Now Published in the RSC Drug Discovery Series
Drug Design Strategies: Quantitative Approaches
Edited by David J. Livingstone and Andrew M. Davis
With the rapidly escalating costs of drug discovery and development together with spiralling delivery, quantitative approaches hold the promise of shifting the balance of success, to enable drug discovery to maintain its economic viability. This exemplary new book will provide a useful summary of the current state-of-the-art in quantitative approaches to drug design and future opportunities. It will provide an inspiration to drug design practitioners to apply careful design, to make best use of the quantitative methods that are currently available, while continuing to improve them.
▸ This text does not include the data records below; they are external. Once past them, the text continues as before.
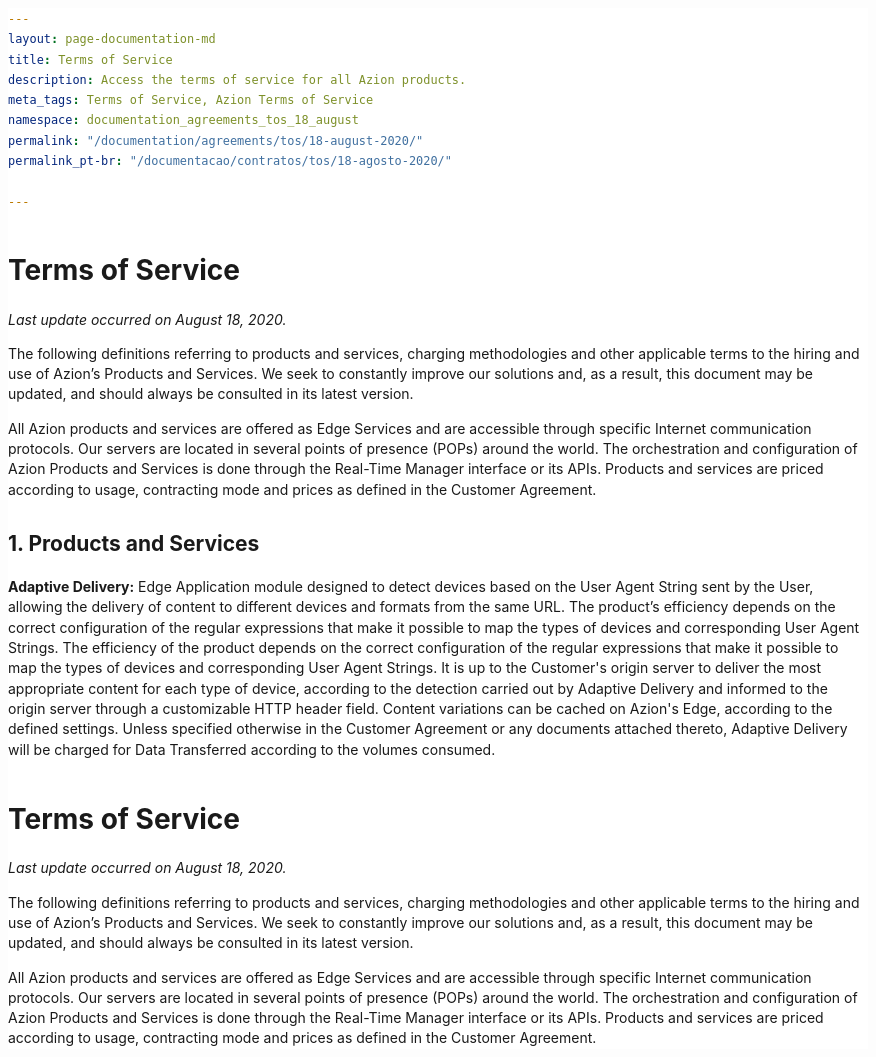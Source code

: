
 ```yaml
---
layout: page-documentation-md
title: Terms of Service
description: Access the terms of service for all Azion products.
meta_tags: Terms of Service, Azion Terms of Service
namespace: documentation_agreements_tos_18_august
permalink: "/documentation/agreements/tos/18-august-2020/"
permalink_pt-br: "/documentacao/contratos/tos/18-agosto-2020/"

---
```

# Terms of **Service**

*Last update occurred on August 18, 2020.*

The following definitions referring to products and services, charging methodologies and other applicable terms to the hiring and use of Azion’s Products and Services. We seek to constantly improve our solutions and, as a result, this document may be updated, and should always be consulted in its latest version.

All Azion products and services are offered as Edge Services and are accessible through specific Internet communication protocols. Our servers are located in several points of presence (POPs) around the world. The orchestration and configuration of Azion Products and Services is done through the Real-Time Manager interface or its APIs. Products and services are priced according to usage, contracting mode and prices as defined in the Customer Agreement.

## 1. Products and Services

**Adaptive Delivery:** Edge Application module designed to detect devices based on the User Agent String sent by the User, allowing the delivery of content to different devices and formats from the same URL. The product’s efficiency depends on the correct configuration of the regular expressions that make it possible to map the types of devices and corresponding User Agent Strings. The efficiency of the product depends on the correct configuration of the regular expressions that make it possible to map the types of devices and corresponding User Agent Strings. It is up to the Customer's origin server to deliver the most appropriate content for each type of device, according to the detection carried out by Adaptive Delivery and informed to the origin server through a customizable HTTP header field. Content variations can be cached on Azion's Edge, according to the defined settings. Unless specified otherwise in the Customer Agreement or any documents attached thereto, Adaptive Delivery will be charged for Data Transferred according to the volumes consumed.
# Terms of **Service**

*Last update occurred on August 18, 2020.*

The following definitions referring to products and services, charging methodologies and other applicable terms to the hiring and use of Azion’s Products and Services. We seek to constantly improve our solutions and, as a result, this document may be updated, and should always be consulted in its latest version.

All Azion products and services are offered as Edge Services and are accessible through specific Internet communication protocols. Our servers are located in several points of presence (POPs) around the world. The orchestration and configuration of Azion Products and Services is done through the Real-Time Manager interface or its APIs. Products and services are priced according to usage, contracting mode and prices as defined in the Customer Agreement.
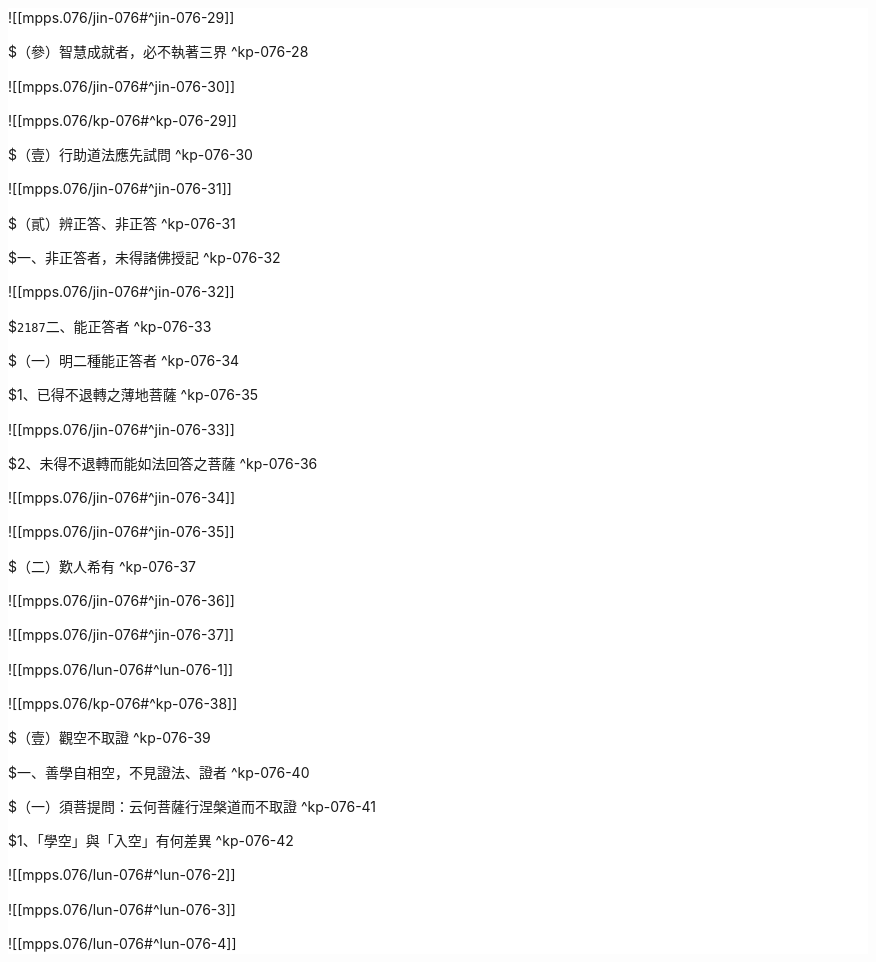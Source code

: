 ![[mpps.076/jin-076#^jin-076-29]]

 $（參）智慧成就者，必不執著三界 ^kp-076-28

![[mpps.076/jin-076#^jin-076-30]]

![[mpps.076/kp-076#^kp-076-29]]

 $（壹）行助道法應先試問 ^kp-076-30

![[mpps.076/jin-076#^jin-076-31]]

 $（貳）辨正答、非正答 ^kp-076-31

 $一、非正答者，未得諸佛授記 ^kp-076-32

![[mpps.076/jin-076#^jin-076-32]]

 $`2187`二、能正答者 ^kp-076-33

 $（一）明二種能正答者 ^kp-076-34

 $1、已得不退轉之薄地菩薩 ^kp-076-35

![[mpps.076/jin-076#^jin-076-33]]

 $2、未得不退轉而能如法回答之菩薩 ^kp-076-36

![[mpps.076/jin-076#^jin-076-34]]

![[mpps.076/jin-076#^jin-076-35]]

 $（二）歎人希有 ^kp-076-37

![[mpps.076/jin-076#^jin-076-36]]

![[mpps.076/jin-076#^jin-076-37]]

![[mpps.076/lun-076#^lun-076-1]]

![[mpps.076/kp-076#^kp-076-38]]

 $（壹）觀空不取證 ^kp-076-39

 $一、善學自相空，不見證法、證者 ^kp-076-40

 $（一）須菩提問：云何菩薩行涅槃道而不取證 ^kp-076-41

 $1、「學空」與「入空」有何差異 ^kp-076-42

![[mpps.076/lun-076#^lun-076-2]]

![[mpps.076/lun-076#^lun-076-3]]

![[mpps.076/lun-076#^lun-076-4]]
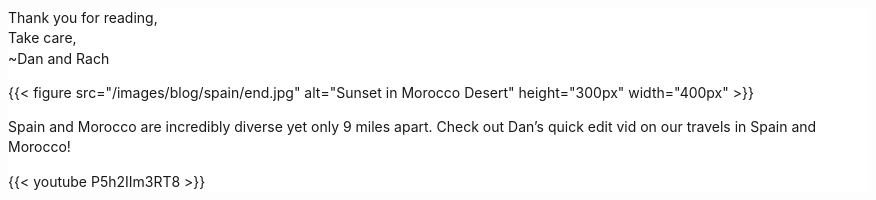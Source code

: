 Thank you for reading,<br>
Take care,<br>
~Dan and Rach

{{< figure src="/images/blog/spain/end.jpg" alt="Sunset in Morocco Desert" height="300px" width="400px" >}}
<br/>

Spain and Morocco are incredibly diverse yet only 9 miles apart.  Check out Dan’s quick edit vid on our travels in Spain and Morocco!

{{< youtube P5h2IIm3RT8 >}}
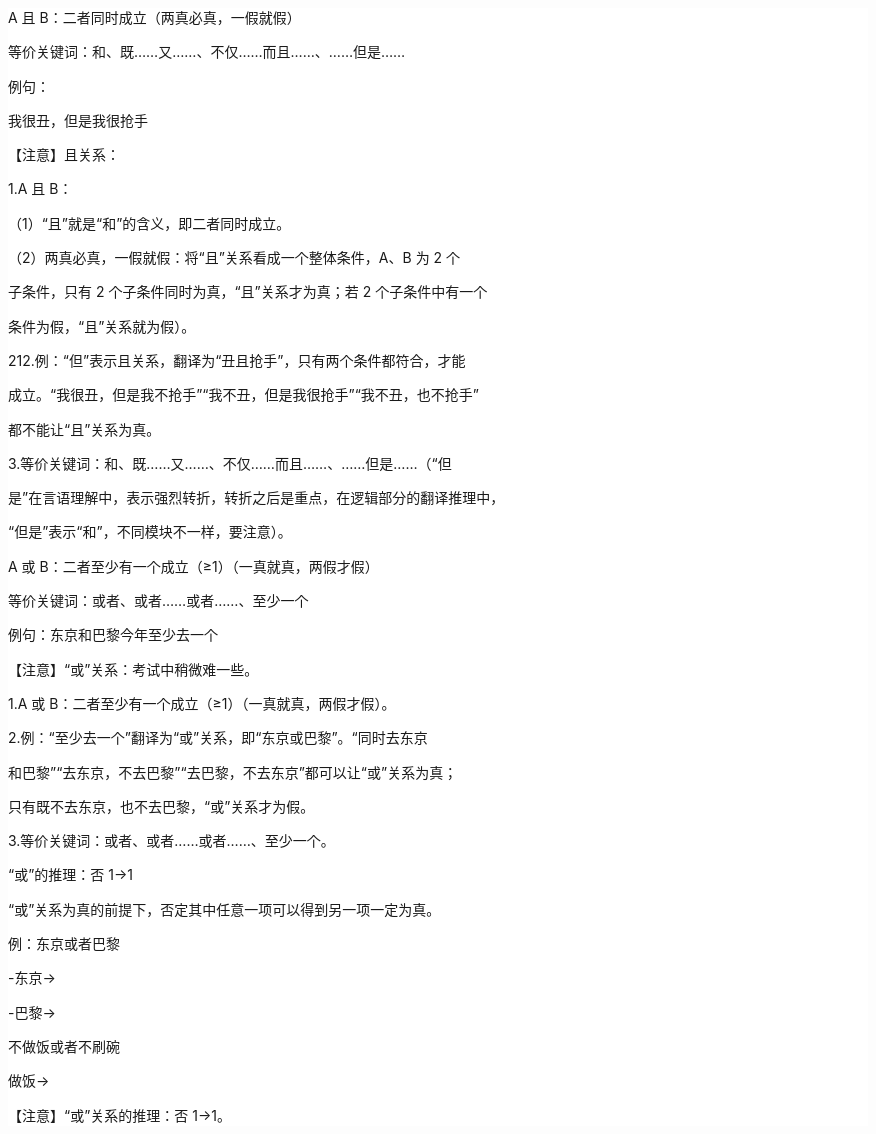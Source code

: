A 且 B：二者同时成立（两真必真，一假就假）

等价关键词：和、既……又……、不仅……而且……、……但是……

例句：

我很丑，但是我很抢手

【注意】且关系：

1.A 且 B： 

（1）“且”就是“和”的含义，即二者同时成立。 

（2）两真必真，一假就假：将“且”关系看成一个整体条件，A、B 为 2 个

子条件，只有 2 个子条件同时为真，“且”关系才为真；若 2 个子条件中有一个

条件为假，“且”关系就为假）。

212.例：“但”表示且关系，翻译为“丑且抢手”，只有两个条件都符合，才能

成立。“我很丑，但是我不抢手”“我不丑，但是我很抢手”“我不丑，也不抢手”

都不能让“且”关系为真。

3.等价关键词：和、既……又……、不仅……而且……、……但是……（“但

是”在言语理解中，表示强烈转折，转折之后是重点，在逻辑部分的翻译推理中，

“但是”表示“和”，不同模块不一样，要注意）。 

A 或 B：二者至少有一个成立（≥1）（一真就真，两假才假）

等价关键词：或者、或者……或者……、至少一个

例句：东京和巴黎今年至少去一个

【注意】“或”关系：考试中稍微难一些。

1.A 或 B：二者至少有一个成立（≥1）（一真就真，两假才假）。 

2.例：“至少去一个”翻译为“或”关系，即“东京或巴黎”。“同时去东京

和巴黎”“去东京，不去巴黎”“去巴黎，不去东京”都可以让“或”关系为真；

只有既不去东京，也不去巴黎，“或”关系才为假。

3.等价关键词：或者、或者……或者……、至少一个。 

“或”的推理：否 1→1

“或”关系为真的前提下，否定其中任意一项可以得到另一项一定为真。

例：东京或者巴黎

-东京→

-巴黎→

不做饭或者不刷碗

做饭→

【注意】“或”关系的推理：否 1→1。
Key chapters include: the evolution of quantitative drug design; drug-like physicochemical properties; the development of QSAR and molecular modelling programs; the contribution of structure-based drug design; representing chemical structures in databases for drug design; modelling chemical structure-Log P; characterising chemical structure using physicochemical descriptors; assessing quantitative model quality and performance; the application of modelling techniques; the use of expert systems; ligand-based modelling of toxicity; ADMET predictions; the design of chemical libraries; the impact of genomics, systems biology and bioinformatics; scoring drug-receptor interactions and modelling chemicals in the environment.
The book will be essential reading for medicinal and computational chemists, and all those involved in drug discovery and development in the pharmaceutical industries.